Overview
Guardrail settings live under guardrail: in ~/.defenseclaw/config.yaml and map to internal/config/config.go::GuardrailConfig. This page only lists fields present in that struct or defaults registered in internal/config/defaults.go.
Source-backed block
guardrail:
enabled: false
mode: observe
scanner_mode: both
host: ""
port: 4000
stream_buffer_bytes: 1024
block_message: ""
rule_pack_dir: ~/.defenseclaw/policies/guardrail/default
detection_strategy: regex_judge
detection_strategy_prompt: ""
detection_strategy_completion: regex_only
detection_strategy_tool_call: ""
judge_sweep: true
retain_judge_bodies: true
allow_unknown_llm_domains: false
judge:
enabled: false
injection: true
pii: true
pii_prompt: true
pii_completion: true
tool_injection: true
timeout: 30.0
adjudication_timeout: 5.0
Key reference
| Key | Default | Meaning |
|---|---|---|
guardrail.enabled | false | Enables the proxy listener. |
guardrail.mode | observe | observe records blocks as alerts; action enforces blocks. |
guardrail.scanner_mode | both | local, remote, or both. Controls local rules and Cisco AI Defense participation. |
guardrail.host | "" | Host override. Empty uses the effective host chosen by the proxy. |
guardrail.port | 4000 | Guardrail proxy port. |
guardrail.stream_buffer_bytes | 1024 | Initial streaming text buffer threshold in action mode. |
guardrail.block_message | "" | Optional custom message for blocked prompt/completion responses. |
guardrail.rule_pack_dir | ~/.defenseclaw/policies/guardrail/default | Rule-pack directory.
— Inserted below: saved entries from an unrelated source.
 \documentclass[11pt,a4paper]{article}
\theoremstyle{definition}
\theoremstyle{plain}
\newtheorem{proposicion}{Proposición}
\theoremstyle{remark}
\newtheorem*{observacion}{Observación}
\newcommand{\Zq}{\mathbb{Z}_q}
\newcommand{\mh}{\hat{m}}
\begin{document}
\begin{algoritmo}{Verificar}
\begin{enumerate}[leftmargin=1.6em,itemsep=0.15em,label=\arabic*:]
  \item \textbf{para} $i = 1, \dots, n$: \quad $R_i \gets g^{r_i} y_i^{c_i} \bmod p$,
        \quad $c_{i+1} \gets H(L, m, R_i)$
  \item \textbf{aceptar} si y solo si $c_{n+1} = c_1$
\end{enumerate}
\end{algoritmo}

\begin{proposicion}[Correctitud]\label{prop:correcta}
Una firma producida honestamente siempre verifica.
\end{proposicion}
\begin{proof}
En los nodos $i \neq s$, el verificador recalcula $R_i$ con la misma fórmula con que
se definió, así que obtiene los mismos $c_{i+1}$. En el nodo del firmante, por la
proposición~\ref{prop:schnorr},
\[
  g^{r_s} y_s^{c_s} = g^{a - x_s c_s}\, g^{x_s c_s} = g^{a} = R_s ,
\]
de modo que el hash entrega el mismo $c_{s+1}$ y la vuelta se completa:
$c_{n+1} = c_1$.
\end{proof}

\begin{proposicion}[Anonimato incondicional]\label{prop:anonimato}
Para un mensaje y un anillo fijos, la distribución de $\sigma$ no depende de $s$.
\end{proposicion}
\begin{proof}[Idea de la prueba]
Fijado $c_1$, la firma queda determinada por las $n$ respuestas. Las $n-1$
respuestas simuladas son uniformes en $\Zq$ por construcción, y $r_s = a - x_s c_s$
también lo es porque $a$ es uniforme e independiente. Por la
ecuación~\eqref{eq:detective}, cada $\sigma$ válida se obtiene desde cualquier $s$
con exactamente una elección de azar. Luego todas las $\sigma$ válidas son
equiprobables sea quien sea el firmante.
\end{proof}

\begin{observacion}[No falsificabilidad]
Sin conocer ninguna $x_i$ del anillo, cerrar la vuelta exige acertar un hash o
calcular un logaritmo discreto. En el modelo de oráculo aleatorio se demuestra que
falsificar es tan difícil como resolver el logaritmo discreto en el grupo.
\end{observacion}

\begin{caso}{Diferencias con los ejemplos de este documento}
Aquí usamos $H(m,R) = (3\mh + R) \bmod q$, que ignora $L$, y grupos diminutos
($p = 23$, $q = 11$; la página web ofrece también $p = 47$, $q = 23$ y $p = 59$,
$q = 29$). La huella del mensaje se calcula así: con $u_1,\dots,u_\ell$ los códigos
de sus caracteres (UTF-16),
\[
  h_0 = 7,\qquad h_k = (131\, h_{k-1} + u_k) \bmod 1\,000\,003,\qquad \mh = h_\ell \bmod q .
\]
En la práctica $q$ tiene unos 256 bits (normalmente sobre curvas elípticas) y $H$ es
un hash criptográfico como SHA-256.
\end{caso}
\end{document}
Missing files fall back to embedded defaults. |
guardrail.detection_strategy | regex_judge | Global strategy fallback. |
guardrail.detection_strategy_prompt | "" | Prompt-specific override; empty inherits global. |
guardrail.detection_strategy_completion | regex_only | Completion-specific override. |
guardrail.detection_strategy_tool_call | "" | Tool-call-specific override; empty inherits global. |
guardrail.judge_sweep | true | In regex_judge, no-signal content can still run full judge classification. |
guardrail.retain_judge_bodies | true | Retains raw judge responses locally unless opted out. Sink-forwarded copies are redacted. |
guardrail.allow_unknown_llm_domains | false | Allows LLM-shaped passthrough to unknown provider domains when explicitly enabled. |
Judge keys
| Key | Default | Meaning |
|---|---|---|
guardrail.judge.enabled | false | Constructs an LLMJudge only when enabled and model/key resolution succeeds. |
guardrail.judge.injection | true | Enables prompt-injection judge checks for prompt direction. |
guardrail.judge.pii | true | Enables PII judge checks. |
guardrail.judge.pii_prompt | true | Allows PII judge on prompt direction. |
guardrail.judge.pii_completion | true | Allows PII judge on completion direction. |
guardrail.judge.tool_injection | true | Enables the tool-injection judge path. |
guardrail.judge.timeout | 30.0 | Seconds for full judge classification. |
guardrail.judge.adjudication_timeout | 5.0 | Seconds for regex_judge adjudication calls. |
guardrail.judge.llm.* | inherited | Per-judge override layered on top of top-level llm: settings. |
guardrail.judge.fallbacks | empty | Provider fallbacks passed into judge LLM calls. |
LLM credential resolution
Guardrail and judge provider settings use LLMConfig. Prefer api_key_env, which defaults to DEFENSECLAW_LLM_KEY at the top level. Inline api_key is still honored as a fallback, but Load warns about plaintext secrets.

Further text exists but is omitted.